** Opening Records to process block **
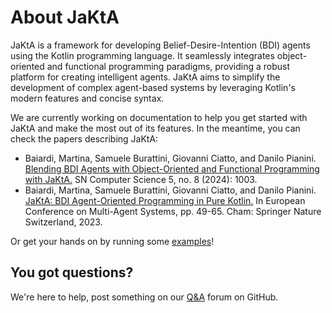 # About JaKtA

JaKtA is a framework for developing Belief-Desire-Intention (BDI) agents using the Kotlin programming language.
It seamlessly integrates object-oriented and functional programming paradigms, providing a robust platform for creating intelligent agents.
JaKtA aims to simplify the development of complex agent-based systems by leveraging Kotlin's modern features and concise syntax.

We are currently working on documentation to help you get started with JaKtA and make the most out of its features. 
In the meantime, you can check the papers describing JaKtA:

- Baiardi, Martina, Samuele Burattini, Giovanni Ciatto, and Danilo Pianini. [Blending BDI Agents with Object-Oriented and Functional Programming with JaKtA.](https://doi.org/10.1007/s42979-024-03244-y) SN Computer Science 5, no. 8 (2024): 1003. 
- Baiardi, Martina, Samuele Burattini, Giovanni Ciatto, and Danilo Pianini. [JaKtA: BDI Agent-Oriented Programming in Pure Kotlin.](https://doi.org/10.1007/978-3-031-43264-4_4) In European Conference on Multi-Agent Systems, pp. 49-65. Cham: Springer Nature Switzerland, 2023.

Or get your hands on by running some [examples](https://github.com/jakta-bdi/jakta-examples)!

## You got questions? 
We're here to help, post something on our [Q&A](https://github.com/orgs/jakta-bdi/discussions/categories/q-a) forum on GitHub.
** Closing Records to process block **
# [Problem description]
Begin with the line that contains "In the meantime, you" and print each line exactly until the data ends, including the last line.

# [Result of this exercise]
In the meantime, you can check the papers describing JaKtA:

- Baiardi, Martina, Samuele Burattini, Giovanni Ciatto, and Danilo Pianini. [Blending BDI Agents with Object-Oriented and Functional Programming with JaKtA.](https://doi.org/10.1007/s42979-024-03244-y) SN Computer Science 5, no. 8 (2024): 1003. 
- Baiardi, Martina, Samuele Burattini, Giovanni Ciatto, and Danilo Pianini. [JaKtA: BDI Agent-Oriented Programming in Pure Kotlin.](https://doi.org/10.1007/978-3-031-43264-4_4) In European Conference on Multi-Agent Systems, pp. 49-65. Cham: Springer Nature Switzerland, 2023.

Or get your hands on by running some [examples](https://github.com/jakta-bdi/jakta-examples)!

## You got questions? 
We're here to help, post something on our [Q&A](https://github.com/orgs/jakta-bdi/discussions/categories/q-a) forum on GitHub.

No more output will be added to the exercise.